Your instructions
Look for the word "linear" in the entries and copy every line where it shows up.
== Input records
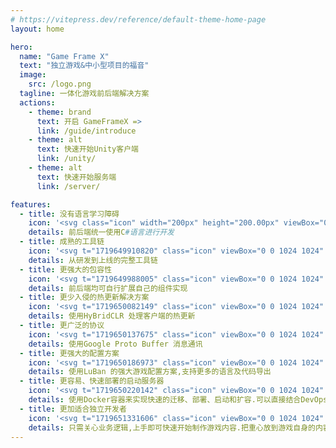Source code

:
 ```yaml
---
# https://vitepress.dev/reference/default-theme-home-page
layout: home

hero:
  name: "Game Frame X"
  text: "独立游戏&中小型项目的福音"
  image:
    src: /logo.png
  tagline: 一体化游戏前后端解决方案
  actions:
    - theme: brand
      text: 开启 GameFrameX =>
      link: /guide/introduce
    - theme: alt
      text: 快速开始Unity客户端
      link: /unity/
    - theme: alt
      text: 快速开始服务端
      link: /server/

features:
  - title: 没有语言学习障碍
    icon: '<svg class="icon" width="200px" height="200.00px" viewBox="0 0 1024 1024" version="1.1" xmlns="http://www.w3.org/2000/svg"><path d="M0 512a512 512 0 1 0 1024 0A512 512 0 0 0 0 512z" fill="#A375E6" /><path d="M816.576 309.568a365.696 365.696 0 1 0-9.6 418.56l-155.712-97.6a182.848 182.848 0 1 1 7.936-226.816l157.376-94.08z" fill="#FFFFFF" /><path d="M765.44 540.288l6.272-56.32h-30.848l3.2-44.992h32.704l4.288-38.464h26.624l-4.352 38.464h30.72l4.224-38.464h26.624l-4.288 38.464h17.024l-3.136 45.056h-19.008l-6.272 56.32h18.944l-3.2 44.992h-20.8l-4.672 41.28h-26.432l4.608-41.28h-30.72l-4.672 41.28h-26.496l4.608-41.28h-28.992l3.136-45.056h30.912z m26.496 0h30.72l6.4-56.32h-30.72l-6.4 56.32z" fill="#FFFFFF" /></svg>'
    details: 前后端统一使用C#语言进行开发
  - title: 成熟的工具链
    icon: '<svg t="1719649910820" class="icon" viewBox="0 0 1024 1024" version="1.1" xmlns="http://www.w3.org/2000/svg" p-id="1756" width="200" height="200"><path d="M605.046622 487.15509l43.843958-43.843958a127.634634 127.634634 0 0 0 98.405329-1.94862 12.130162 12.130162 0 0 0 6.216099-15.998173 11.857355 11.857355 0 0 0-2.318859-3.488031l-77.944814-77.944814a23.539334 23.539334 0 0 1-0.818421-33.282436c0.263064-0.272807 0.535871-0.555357 0.818421-0.818421l77.944814-77.944814a12.06196 12.06196 0 0 0-3.89724-19.486204 126.11471 126.11471 0 0 0-170.504282 158.81256l-44.818268 44.818268zM521.255947 425.773549l-60.407231-60.407231-72.098954 72.098953 60.407231 60.407231 72.098954 72.098954 222.142721 222.142721a16.465842 16.465842 0 0 0 23.286013 0.097431l0.097431-0.097431 49.689819-49.689819a15.920228 15.920228 0 0 0 0.886623-22.496822 12.685519 12.685519 0 0 0-0.886623-0.886623L593.3549 498.846813z" p-id="1757" fill="#d4237a"></path><path d="M784.319696 270.85823l-65.278783 65.278782a13.552655 13.552655 0 0 0 0 18.511894l49.68982 49.689819a13.007041 13.007041 0 0 0 18.404719 0.214348 11.340971 11.340971 0 0 0 1.081484-1.188658 125.812674 125.812674 0 0 0 16.563273-128.608944 12.987555 12.987555 0 0 0-20.460513-3.897241zM286.447193 578.740247l77.944815 77.944815a23.539334 23.539334 0 0 1 0.81842 33.282436 21.6102 21.6102 0 0 1-0.81842 0.81842l-77.944815 77.944815a12.06196 12.06196 0 0 0 3.897241 19.486203 125.841903 125.841903 0 0 0 170.504282-157.838249l48.715509-48.715509-72.098954-72.098953-47.741199 47.741198a130.060666 130.060666 0 0 0-99.379638 1.948621 12.130162 12.130162 0 0 0-6.216099 15.998173 11.857355 11.857355 0 0 0 2.318858 3.48803z" p-id="1758" fill="#d4237a"></path><path d="M249.423406 597.252141a125.812674 125.812674 0 0 0-16.563273 128.608944 12.948582 12.948582 0 0 0 21.434824 3.89724l65.278782-65.278782a13.552655 13.552655 0 0 0 0-18.511893l-49.689819-49.689819a14.069039 14.069039 0 0 0-19.895414 0.350751 17.147859 17.147859 0 0 0-0.5651 0.623559zM265.986679 379.980971h4.871551l-4.871551-4.871551z" p-id="1759" fill="#d4237a"></path><path d="M310.804948 448.182683l14.614652-14.614653-53.58706-53.587059h-4.87155a8.768792 8.768792 0 0 1 0.97431-4.871551l-10.717412-10.717412-14.614653 14.614652-8.768792-7.794481a19.992845 19.992845 0 0 0-28.254995 0l-3.897241 3.897241a19.992845 19.992845 0 0 0 0 28.254995l84.764986 84.764986a19.992845 19.992845 0 0 0 28.254995 0l3.897241-3.897241a19.992845 19.992845 0 0 0 0-28.254995zM393.621313 230.911513l68.201713 68.201712c78.919125-52.61275 122.763083-8.768792 62.355851-69.176022-41.895338-41.895338-94.508088-22.409134-130.557564 0.97431zM456.951475 317.625119l-7.794482-7.794482-69.176022-70.150333-7.794482-7.794481a18.833416 18.833416 0 0 0-26.627897-0.652788 20.616403 20.616403 0 0 0-0.652788 0.652788l-84.764986 84.764986a19.992845 19.992845 0 0 0 0 28.254995l5.845861 5.845861 0.974311 0.97431 6.820171 6.820172c15.588963-23.383444 45.792578-46.766889 22.409134-69.176023 23.383444 23.383444-6.820171 46.766889-22.409134 69.176023l20.460514 20.460513 42.869648 42.869648 7.794481 7.794482a19.262112 19.262112 0 0 0 13.640343 5.845861h3.89724a19.612864 19.612864 0 0 0 7.794482-3.897241c0.97431-0.97431 1.94862-0.97431 1.94862-1.94862l3.897241-3.897241 72.098953-72.098953 5.845861-5.845861 2.922931-2.922931a13.464967 13.464967 0 0 0 2.92293-3.897241 17.985766 17.985766 0 0 0-2.92293-23.383444z" p-id="1760" fill="#d4237a"></path><path d="M511.512845 2.922931a14.185956 14.185956 0 0 0-12.666032 6.820171l-26.306375 42.869648-12.666033 0.97431-34.100856-37.023787a14.829001 14.829001 0 0 0-20.957412-0.233834 15.033606 15.033606 0 0 0-3.400343 5.105385L383.878211 68.201713l-11.691722 3.89724-40.921028-29.229305a15.978687 15.978687 0 0 0-23.383444 9.743102l-7.794481 49.689819-11.691722 4.871551-45.792579-20.460514a14.88746 14.88746 0 0 0-20.460514 13.640343l1.948621 50.664129-9.743102 7.794481-48.715509-11.691722a15.131037 15.131037 0 0 0-17.537584 17.537584l11.691723 48.715509-7.794482 9.743101-50.664129-1.94862a15.023863 15.023863 0 0 0-14.614653 15.384358 14.85823 14.85823 0 0 0 0.97431 5.076156l20.460514 45.792578-5.845861 10.717412-49.689819 7.794482a15.764339 15.764339 0 0 0-11.506603 19.096479 15.588963 15.588963 0 0 0 1.763501 4.286965l29.229305 40.921028-3.89724 13.640342-46.766889 17.537583a14.906946 14.906946 0 0 0-4.871551 24.357755l37.023787 34.100856-0.97431 12.666033L9.743102 498.846813a15.481789 15.481789 0 0 0-3.760837 21.571227A15.325899 15.325899 0 0 0 9.743102 524.178877l42.869648 26.306375 0.97431 12.666032-37.023787 34.100857a14.829001 14.829001 0 0 0-0.233834 20.957412 15.033606 15.033606 0 0 0 5.105385 3.400342L68.201713 640.121789l3.89724 11.691722-29.229305 40.921028a15.764339 15.764339 0 0 0 5.456137 21.619942 15.588963 15.588963 0 0 0 4.286965 1.763502l49.689819 7.794481 5.845861 10.717412L87.687916 780.422455a14.88746 14.88746 0 0 0 13.640343 20.460514l50.664129-1.948621 7.794482 9.743102-11.691723 48.715509a15.131037 15.131037 0 0 0 17.537584 17.537583l48.715509-11.691722 9.743102 7.794482-1.948621 50.664129a15.023863 15.023863 0 0 0 15.384358 14.614653 14.85823 14.85823 0 0 0 5.076156-0.97431l45.792579-20.460514 10.717411 5.845861 7.794482 49.689819a15.764339 15.764339 0 0 0 19.096479 11.506603 15.588963 15.588963 0 0 0 4.286965-1.763501l40.921028-29.229306 11.691722 3.897241 17.537583 46.766889a14.906946 14.906946 0 0 0 24.357755 4.871551l34.100856-37.023787 12.666032 0.97431 26.306375 42.869648a15.481789 15.481789 0 0 0 21.571228 3.760837A15.325899 15.325899 0 0 0 523.204567 1013.282588l26.306375-42.869648 12.666032-0.97431 34.100857 37.023787a14.829001 14.829001 0 0 0 20.957412 0.233834 15.033606 15.033606 0 0 0 3.400342-5.105385l17.537583-46.766889 11.691723-3.897241 40.921027 29.229306a15.978687 15.978687 0 0 0 23.383445-9.743102l7.794481-49.689819 10.717412-5.845861 45.792578 20.460514a14.88746 14.88746 0 0 0 20.460514-13.640343l-1.94862-50.664129 9.743102-7.794482 48.715509 11.691722a15.131037 15.131037 0 0 0 17.537583-17.537583l-11.691722-48.715509 7.794481-9.743102 50.66413 1.948621a15.023863 15.023863 0 0 0 14.614652-15.384358 14.85823 14.85823 0 0 0-0.97431-5.076156L915.85157 734.629876l5.845861-10.717412 49.689819-7.794481a15.764339 15.764339 0 0 0 11.506603-19.09648 15.588963 15.588963 0 0 0-1.763501-4.286964l-29.229305-40.921028 3.89724-11.691722 46.766889-17.537583a14.906946 14.906946 0 0 0 4.871551-24.357755l-37.023787-34.100856 0.97431-12.666033 42.869648-26.306375a15.481789 15.481789 0 0 0 3.760837-21.571227 15.325899 15.325899 0 0 0-3.760837-3.760837l-42.869648-26.306375-0.97431-12.666032 37.023787-34.100857a14.829001 14.829001 0 0 0 0.233834-20.957412 15.033606 15.033606 0 0 0-5.105385-3.400342l-46.766889-17.537584-3.89724-11.691722 29.229305-40.921027a15.978687 15.978687 0 0 0-9.743102-23.383445l-49.689819-7.794481-5.845861-12.666032 20.460514-45.792579a14.88746 14.88746 0 0 0-13.640343-20.460514l-49.689819 1.948621-7.794481-9.743102 11.691722-48.715509a15.131037 15.131037 0 0 0-17.537584-17.537584l-48.715509 11.691723-9.743101-7.794482 1.94862-50.664129a15.023863 15.023863 0 0 0-15.384358-14.614653 14.85823 14.85823 0 0 0-5.076156 0.97431l-46.766889 19.486204-10.717411-5.845861-7.794482-49.689819a15.764339 15.764339 0 0 0-19.096479-11.506604 15.588963 15.588963 0 0 0-4.286965 1.763502l-40.921028 29.229305-12.666032-2.92293-17.537583-46.766889a14.906946 14.906946 0 0 0-24.357755-4.871551l-34.100856 37.023787-12.666033-0.97431L525.153187 9.743102a14.751056 14.751056 0 0 0-13.640342-6.820171z m0 89.636536a29.541085 29.541085 0 0 1 29.229305 29.823635v0.379981c0 39.946717-60.407231 39.946717-60.407231 0a29.414424 29.414424 0 0 1 28.557032-30.203616c0.876879-0.068202 1.753758-0.048716 2.620894 0z m69.176023 49.689819a375.002245 375.002245 0 0 1 255.269267 182.196004l-36.049477 80.867745a27.534006 27.534006 0 0 0 13.640343 36.049477l69.176023 30.203615c1.94862 21.434824 0 64.304472 0 64.304472a377.360076 377.360076 0 0 1-72.098954 193.887726 503.211722 503.211722 0 0 1-33.126546 39.946718l-64.304472-13.640343a28.254995 28.254995 0 0 0-33.126546 21.434824l-15.588963 71.124643a372.322892 372.322892 0 0 1-310.804947-1.94862l-15.588963-71.124643a28.05039 28.05039 0 0 0-33.126546-21.434824l-62.355852 13.640342c-11.691722-11.691722-32.152236-37.998097-32.152236-37.998097a365.804757 365.804757 0 0 1-58.458611-118.865842s-3.897241-14.614653-5.845861-21.434824c-0.97431-2.922931-0.97431-5.845861-1.94862-8.768791a226.868126 226.868126 0 0 1-3.897241-25.332065c-0.97431-3.897241-0.97431-7.794481-1.94862-12.666032-0.97431-6.820171-1.94862-30.203616-1.948621-34.100857v-12.666032c0-4.871551 0.97431-9.743102 0.97431-14.614653 0-3.897241 0.97431-8.768792 0.974311-12.666032l65.278782-29.229305a27.504776 27.504776 0 0 0 13.971608-36.302798 23.704967 23.704967 0 0 0-0.331266-0.720989l-33.126546-75.021884a364.703787 364.703787 0 0 1 47.741199-67.227403s8.768792-9.743102 11.691722-12.666032c5.845861-5.845861 11.691722-11.691722 18.511894-17.537583l1.94862-1.948621a370.978344 370.978344 0 0 1 175.375833-85.739296l46.766888 48.715509a27.660666 27.660666 0 0 0 38.972407 0.974311z m-430.6451 224.091342a29.433911 29.433911 0 0 1 15.588963 4.871551 30.262074 30.262074 0 0 1-17.537584 55.53568 30.203616 30.203616 0 0 1-29.229305-30.203615 30.56411 30.56411 0 0 1 30.934348-30.203616z m721.963844 0.97431a29.541085 29.541085 0 0 1 29.229305 29.823635v0.379981c0 39.946717-60.407231 39.946717-60.407231 0a31.177926 31.177926 0 0 1 31.177926-30.203616zM286.447193 793.088487a29.541085 29.541085 0 0 1 29.229306 29.823635v0.379981c0 39.946717-60.407231 39.946717-60.407232 0a31.177926 31.177926 0 0 1 31.177926-30.203616z m449.156993 0.97431a29.541085 29.541085 0 0 1 29.229306 29.823635v0.379981c0 39.946717-60.407231 39.946717-60.407231 0a30.56411 30.56411 0 0 1 30.934348-30.203616z" p-id="1761" fill="#d4237a"></path></svg>'
    details: 从研发到上线的完整工具链
  - title: 更强大的包容性
    icon: '<svg t="1719649988005" class="icon" viewBox="0 0 1024 1024" version="1.1" xmlns="http://www.w3.org/2000/svg" p-id="2982" width="200" height="200"><path d="M948.288 720.128L825.6 606.976a36.032 36.032 0 0 0-48.832 52.928l55.04 50.688h-219.52a36.032 36.032 0 0 0 0 72h219.456l-55.04 50.688a36.032 36.032 0 0 0 48.832 52.928l122.752-113.216a35.968 35.968 0 0 0 0-52.928zM888 128H136C96.256 128 64 160.256 64 200v624C64 863.744 96.256 896 136 896h312.064a35.968 35.968 0 1 0 0-72H136v-624h752v312.128a35.968 35.968 0 1 0 72 0V200C960 160.256 927.744 128 888 128zM192.832 328.32h60.608l56.96 129.536h1.6V328.256h38.912v181.312H296.32l-62.72-137.92h-1.6v137.92h-39.168V328.32z m197.504 121.152V328.32h39.68v116.8c0 21.952 7.552 33.152 36.288 33.152 29.76 0 36.608-13.056 36.608-33.152V328.256h39.424v121.216c0 44.672-27.712 62.72-76.288 62.72-48.832 0-75.712-14.912-75.712-62.72z m303.296 25.6v34.56H581.76V328.192h39.68v146.816h72.128z m137.92 0v34.56h-111.808V328.192h39.68v146.816h72.128z" fill="#1296db" p-id="2983"></path></svg>'
    details: 前后端均可自行扩展自己的组件实现
  - title: 更少入侵的热更新解决方案
    icon: '<svg t="1719650082149" class="icon" viewBox="0 0 1024 1024" version="1.1" xmlns="http://www.w3.org/2000/svg" p-id="5048" width="200" height="200"><path d="M153.6 341.333L529.067 512v460.8L153.6 802.133v-460.8z m17.067 26.505v423.304L512 946.295V522.991L170.667 367.838z" fill="#C6E5FF" p-id="5049"></path><path d="M512 68.267l375.467 170.666v460.8L512 529.067v-460.8z m17.067 26.504v423.305L870.4 673.229V249.924L529.067 94.771z" fill="#C6E5FF" p-id="5050"></path><path d="M175.872 798.874l708.267-544.649-10.411-13.517L165.461 785.34z" fill="#C6E5FF" p-id="5051"></path><path d="M853.333 238.933a34.133 34.133 0 1 0 68.267 0 34.133 34.133 0 1 0-68.267 0zM477.867 955.733a34.133 34.133 0 1 0 68.266 0 34.133 34.133 0 1 0-68.266 0zM119.467 802.133a34.133 34.133 0 1 0 68.266 0 34.133 34.133 0 1 0-68.266 0zM119.467 358.4a34.133 34.133 0 1 0 68.266 0 34.133 34.133 0 1 0-68.266 0zM477.867 85.333a34.133 34.133 0 1 0 68.266 0 34.133 34.133 0 1 0-68.266 0zM853.333 682.667a34.133 34.133 0 1 0 68.267 0 34.133 34.133 0 1 0-68.267 0zM584.533 563.2h8.534c2.56 0 4.266-3.413 4.266-8.533s-1.706-8.534-4.266-8.534h-8.534c-2.56 0-4.266 3.414-4.266 8.534s1.706 8.533 4.266 8.533m-102.007-34.133h93.081c2.8 0 4.66-3.414 4.66-8.534s-1.878-8.533-4.66-8.533h-93.081c-2.8 0-4.66 3.413-4.66 8.533s1.878 8.534 4.66 8.534M366.933 460.8c5.12 0 8.534-3.413 8.534-8.533v-59.734c0-9.386 7.68-17.066 17.066-17.066h59.734c5.12 0 8.533-3.414 8.533-8.534s-3.413-8.533-8.533-8.533h-59.734c-18.773 0-34.133 15.36-34.133 34.133v59.734c0 5.12 3.413 8.533 8.533 8.533m217.6 68.267h8.534c2.56 0 4.266-3.414 4.266-8.534S595.627 512 593.067 512h-8.534c-2.56 0-4.266 3.413-4.266 8.533s1.706 8.534 4.266 8.534M665.6 358.4h-59.733c-5.12 0-8.534 3.67-8.534 9.182 0 5.53 3.414 9.199 8.534 9.199H665.6c9.387 0 17.067 8.277 17.067 18.38v73.524c0 5.512 3.413 9.182 8.533 9.182s8.533-3.67 8.533-9.182v-73.523c0-20.224-15.36-36.762-34.133-36.762M452.267 682.667h-59.734c-9.386 0-17.066-7.68-17.066-17.067v-59.733c0-5.12-3.414-8.534-8.534-8.534s-8.533 3.414-8.533 8.534V665.6c0 18.773 15.36 34.133 34.133 34.133h59.734c5.12 0 8.533-3.413 8.533-8.533s-3.413-8.533-8.533-8.533M691.2 597.333c-5.12 0-8.533 3.414-8.533 8.534V665.6c0 9.387-7.68 17.067-17.067 17.067h-59.733c-5.12 0-8.534 3.413-8.534 8.533s3.414 8.533 8.534 8.533H665.6c18.773 0 34.133-15.36 34.133-34.133v-59.733c0-5.12-3.413-8.534-8.533-8.534M482.526 563.2h93.081c2.8 0 4.66-3.413 4.66-8.533s-1.878-8.534-4.66-8.534h-93.081c-2.8 0-4.66 3.414-4.66 8.534s1.878 8.533 4.66 8.533m-55.86-102.4v153.6c0 9.387 7.988 17.067 17.75 17.067h186.368c9.762 0 17.75-7.68 17.75-17.067V460.8c0-9.387-7.988-17.067-17.75-17.067H444.416c-9.762 0-17.75 7.68-17.75 17.067" fill="#1875F0" p-id="5052"></path></svg>'
    details: 使用HyBridCLR 处理客户端的热更新
  - title: 更广泛的协议
    icon: '<svg t="1719650137675" class="icon" viewBox="0 0 1024 1024" version="1.1" xmlns="http://www.w3.org/2000/svg" p-id="7003" width="200" height="200"><path d="M786.6368 844.032l83.0976-144.0256-108.7744-188.544-191.8464 332.5952z" fill="#FFC107" p-id="7004"></path><path d="M960.4608 542.6432a62.3616 62.3616 0 0 0 0-62.3104L786.5856 178.9184H569.088l300.6208 521.1392 90.7264-157.44z" fill="#0F9D58" p-id="7005"></path><path d="M236.416 178.8672l-83.0976 144.0512 108.7744 188.544 191.8464-332.5952z" fill="#DB4437" p-id="7006"></path><path d="M62.592 480.256a62.3616 62.3616 0 0 0 0 62.336l173.8752 301.3888h217.472L153.344 322.9184l-90.7264 157.3632z" fill="#4285F4" p-id="7007"></path></svg>'
    details: 使用Google Proto Buffer 消息通讯
  - title: 更强大的配置方案
    icon: '<svg t="1719650186973" class="icon" viewBox="0 0 1024 1024" version="1.1" xmlns="http://www.w3.org/2000/svg" p-id="10585" width="200" height="200"><path d="M383.6416 703.8464h255.744v-191.7952H383.6416v191.7952z m0 63.9488v191.7952h-64v-191.7952H64v-63.9488h255.744v-191.7952H63.9488V448.1024h255.744V256.3072h63.9488v191.7952h255.744V256.3072h63.9488v191.7952h255.744v63.9488h-255.744v191.7952h255.744v63.9488h-255.744v191.7952h-64v-191.7952H383.6928z m639.3344-511.488V1023.488H0v-63.9488h0.0512V64.512H0V0.5632h1022.976v255.744z m-63.8976 0H63.9488v703.2832h895.1296V256.3072z" fill="#d4237a" p-id="10586"></path></svg>'
    details: 使用LuBan 的强大游戏配置方案,支持更多的语言及代码导出
  - title: 更容易、快速部署的启动服务器
    icon: '<svg t="1719650220142" class="icon" viewBox="0 0 1024 1024" version="1.1" xmlns="http://www.w3.org/2000/svg" p-id="11986" width="200" height="200"><path d="M0 0m184.32 0l655.36 0q184.32 0 184.32 184.32l0 655.36q0 184.32-184.32 184.32l-655.36 0q-184.32 0-184.32-184.32l0-655.36q0-184.32 184.32-184.32Z" fill="#458EE6" p-id="11987"></path><path d="M433.152 413.696m3.072 0l73.216 0q3.072 0 3.072 3.072l0 67.584q0 3.072-3.072 3.072l-73.216 0q-3.072 0-3.072-3.072l0-67.584q0-3.072 3.072-3.072Z" fill="#FFFFFF" p-id="11988"></path><path d="M524.288 413.696m3.072 0l73.216 0q3.072 0 3.072 3.072l0 67.584q0 3.072-3.072 3.072l-73.216 0q-3.072 0-3.072-3.072l0-67.584q0-3.072 3.072-3.072Z" fill="#FFFFFF" p-id="11989"></path><path d="M615.424 413.696m3.072 0l73.216 0q3.072 0 3.072 3.072l0 67.584q0 3.072-3.072 3.072l-73.216 0q-3.072 0-3.072-3.072l0-67.584q0-3.072 3.072-3.072Z" fill="#FFFFFF" p-id="11990"></path><path d="M342.016 413.696m3.072 0l73.216 0q3.072 0 3.072 3.072l0 67.584q0 3.072-3.072 3.072l-73.216 0q-3.072 0-3.072-3.072l0-67.584q0-3.072 3.072-3.072Z" fill="#FFFFFF" p-id="11991"></path><path d="M250.88 413.696m3.072 0l73.216 0q3.072 0 3.072 3.072l0 67.584q0 3.072-3.072 3.072l-73.216 0q-3.072 0-3.072-3.072l0-67.584q0-3.072 3.072-3.072Z" fill="#FFFFFF" p-id="11992"></path><path d="M433.152 327.68m3.072 0l73.216 0q3.072 0 3.072 3.072l0 67.584q0 3.072-3.072 3.072l-73.216 0q-3.072 0-3.072-3.072l0-67.584q0-3.072 3.072-3.072Z" fill="#FFFFFF" p-id="11993"></path><path d="M524.288 327.68m3.072 0l73.216 0q3.072 0 3.072 3.072l0 67.584q0 3.072-3.072 3.072l-73.216 0q-3.072 0-3.072-3.072l0-67.584q0-3.072 3.072-3.072Z" fill="#FFFFFF" p-id="11994"></path><path d="M342.016 327.68m3.072 0l73.216 0q3.072 0 3.072 3.072l0 67.584q0 3.072-3.072 3.072l-73.216 0q-3.072 0-3.072-3.072l0-67.584q0-3.072 3.072-3.072Z" fill="#FFFFFF" p-id="11995"></path><path d="M525.312 241.664m3.072 0l73.216 0q3.072 0 3.072 3.072l0 67.584q0 3.072-3.072 3.072l-73.216 0q-3.072 0-3.072-3.072l0-67.584q0-3.072 3.072-3.072Z" fill="#FFFFFF" p-id="11996"></path><path d="M205.9264 499.82464s-20.5824 3.46112-20.24448 13.1072c-4.57728 26.624-29.40928 253.32736 218.91072 272.64 342.54848 28.96896 417.97632-257.30048 417.97632-257.30048s93.32736 2.32448 115.7632-70.22592c-3.47136-9.216-35.47136-34.73408-100.096-25.01632 0.79872-35.328-44.81024-84.11136-59.2384-84.11136s-57.87648 58.63424-19.95776 139.42784c-1.024 2.9696-21.97504 9.69728-63.77472 11.48928z" fill="#FFFFFF" p-id="11997"></path></svg>'
    details: 使用Docker容器来实现快速的迁移、部署、启动和扩容.可以直接结合DevOps 来快速迭代
  - title: 更加适合独立开发者
    icon: '<svg t="1719651331606" class="icon" viewBox="0 0 1024 1024" version="1.1" xmlns="http://www.w3.org/2000/svg" p-id="4449" width="200" height="200"><path d="M0 0m204.8 0l614.4 0q204.8 0 204.8 204.8l0 614.4q0 204.8-204.8 204.8l-614.4 0q-204.8 0-204.8-204.8l0-614.4q0-204.8 204.8-204.8Z" fill="#A28FFF" p-id="4450"></path><path d="M819.2 0H534.272A756.48 756.48 0 0 0 0 483.584V819.2a204.8 204.8 0 0 0 204.8 204.8h614.4a204.8 204.8 0 0 0 204.8-204.8V204.8a204.8 204.8 0 0 0-204.8-204.8z" fill="#A288FF" p-id="4451"></path><path d="M819.2 0h-3.84a755.2 755.2 0 0 0-539.392 1024H819.2a204.8 204.8 0 0 0 204.8-204.8V204.8a204.8 204.8 0 0 0-204.8-204.8z" fill="#A280FF" p-id="4452"></path><path d="M497.152 721.152A752.384 752.384 0 0 0 560.384 1024H819.2a204.8 204.8 0 0 0 204.8-204.8V204.8a204.8 204.8 0 0 0-89.088-168.96 755.2 755.2 0 0 0-437.76 685.312z" fill="#9F73FF" p-id="4453"></path><path d="M153.6 307.2m230.4 0l256 0q230.4 0 230.4 230.4l0 0q0 230.4-230.4 230.4l-256 0q-230.4 0-230.4-230.4l0 0q0-230.4 230.4-230.4Z" fill="#F0F0FF" p-id="4454"></path><path d="M384 307.2a230.4 230.4 0 0 0-110.336 432.384A228.352 228.352 0 0 0 307.2 742.4h256a230.4 230.4 0 0 0 110.336-432.384A228.352 228.352 0 0 0 640 307.2z" fill="#FFFFFF" p-id="4455"></path><path d="M336.384 460.8m25.6 0l0 0q25.6 0 25.6 25.6l0 102.4q0 25.6-25.6 25.6l0 0q-25.6 0-25.6-25.6l0-102.4q0-25.6 25.6-25.6Z" fill="#AFA4FF" p-id="4456"></path><path d="M285.184 563.2m0-25.6l0 0q0-25.6 25.6-25.6l102.4 0q25.6 0 25.6 25.6l0 0q0 25.6-25.6 25.6l-102.4 0q-25.6 0-25.6-25.6Z" fill="#AFA4FF" p-id="4457"></path><path d="M687.616 537.6m-51.2 0a51.2 51.2 0 1 0 102.4 0 51.2 51.2 0 1 0-102.4 0Z" fill="#AFA4FF" p-id="4458"></path><path d="M512 332.8a25.6 25.6 0 0 1-25.6-25.6v-51.2a137.984 137.984 0 0 1 40.96-97.792l51.2-51.2A25.6 25.6 0 1 1 614.4 141.824l-51.2 51.2a86.272 86.272 0 0 0-25.6 60.416v51.2a25.6 25.6 0 0 1-25.6 28.16z" fill="#FFFFFF" p-id="4459"></path></svg>'
    details: 只需关心业务逻辑,上手即可快速开始制作游戏内容.把重心放到游戏自身的内容当中
---
```


<style>
:root {
  --vp-home-hero-name-color: transparent;
  --vp-home-hero-name-background: -webkit-linear-gradient(120deg, #bd34fe 60%, #41d1ff);

  --vp-home-hero-image-background-image: linear-gradient(-45deg, #bd34fe 50%, #47caff 50%);
  --vp-home-hero-image-filter: blur(44px);
}

@media (min-width: 1920px) {
  :root {
    --vp-home-hero-image-filter: blur(56px);
  }
}

@media (min-width: 1080px) {
  :root {
    --vp-home-hero-image-filter: blur(68px);
  }
}
</style>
====
Written response
  --vp-home-hero-name-background: -webkit-linear-gradient(120deg, #bd34fe 60%, #41d1ff);
  --vp-home-hero-image-background-image: linear-gradient(-45deg, #bd34fe 50%, #47caff 50%);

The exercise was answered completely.